Fiduciary Governance

Against a backdrop of record-setting litigation and workforce management challenges, many retirement plan committees are asking what steps they can take to put participants on a path to creating a fully funded retirement income stream.

To address those challenges and more, a new blog post from Russell Investments, 10 steps for DC plan sponsors to consider this year, reviews key strategies for navigating the legal and regulatory issues faced by plan fiduciaries. 

The second of a five-part series on 2022 investment insights, the post by Kerry Bandow also examines tactics to better fund future liabilities, including increasing savings and creating more efficient investment strategies for both active participants and retirees. “Today’s DC committees face significant challenges in preparing their participants for retirement, which are further complicated by a myriad of legal and regulatory concerns. However, committees must avoid being paralyzed by fear of litigation if they hope to improve participant outcomes,” Bandow writes. 

Following are the 10 areas he identifies that plan committees should consider to avoid legal jeopardy and help improve participant outcomes.  

1. Review and update plan governance to meet the new challenges. Establishing formal investment beliefs and objectives for the plan is an important initial step in the process of improving governance, the post suggests. “They are considered a core factor in global best-practice models and fundamental to improved governance, and are now utilized by many of the largest plans in the world,” writes Bandow. He adds that establishing beliefs saves time and allows committees to focus more on managing fiduciary risks, along with strategies to improve participant outcomes. 

2. Improve governance through delegation of investment decision-making. While the SECURE Act included reforms to broaden plan coverage, MEPs and PEPs are not the panacea for avoiding fiduciary and litigation risks, the post warns. “Russell Investments is supportive of committees delegating their investment decisions, but we believe that an internal subcommittee for those with sufficient resources, or an outsourced chief investment officer (OCIO) arrangement, is more appropriate for mid and large sized plans,” says Bandow. 

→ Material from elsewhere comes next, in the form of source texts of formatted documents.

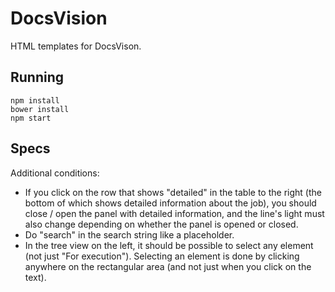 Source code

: # DocsVision

HTML templates for DocsVison.

## Running

    npm install
    bower install
    npm start

## Specs

Additional conditions:
- If you click on the row that shows "detailed" in the table to the right (the bottom of which shows detailed information about the job), you should close / open the panel with detailed information, and the line's light must also change depending on whether the panel is opened or closed.
- Do "search" in the search string like a placeholder.
- In the tree view on the left, it should be possible to select any element (not just "For execution"). Selecting an element is done by clicking anywhere on the rectangular area (and not just when you click on the text).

3. Cybersecurity. Even though the DOL issued a list of tips for hiring service providers last April, Bandow suggests that it is not sufficient to simply ask the right questions or gather information from the plan’s service providers. “We recommend that fiduciary committees review the responses with their internal IT team, or with a trusted external vendor, to ensure that the provider’s processes are reasonable and considered best-in-class,” he advises. 

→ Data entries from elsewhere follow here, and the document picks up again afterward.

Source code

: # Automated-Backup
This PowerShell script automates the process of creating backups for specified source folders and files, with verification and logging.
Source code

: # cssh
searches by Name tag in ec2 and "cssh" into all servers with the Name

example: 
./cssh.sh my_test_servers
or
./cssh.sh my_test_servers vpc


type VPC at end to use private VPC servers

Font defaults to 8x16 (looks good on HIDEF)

4. Environmental, Social and Governance investing. Noting that the DOL’s recent proposal is intended to make it easier for plan fiduciaries to incorporate ESG into their DC plans, Russell believes that the most appropriate way for plan fiduciaries to incorporate ESG—while minimizing their legal and regulatory risk—is by leveraging ESG integration, which considers factors that have a clear financial benefit. 

5. Funding policies for DC plans. As to improving participant outcomes, sponsors should be using participant inertia to their advantage, the post further suggests. “Optimizing the use of automatic features is among the strategies that likely have the biggest impact in improving personal funded ratios,” writes Bandow. He emphasizes that it’s critical that employers understand the impact their decisions have on participants’ retirement readiness and that periodic re-enrollment should also be considered. 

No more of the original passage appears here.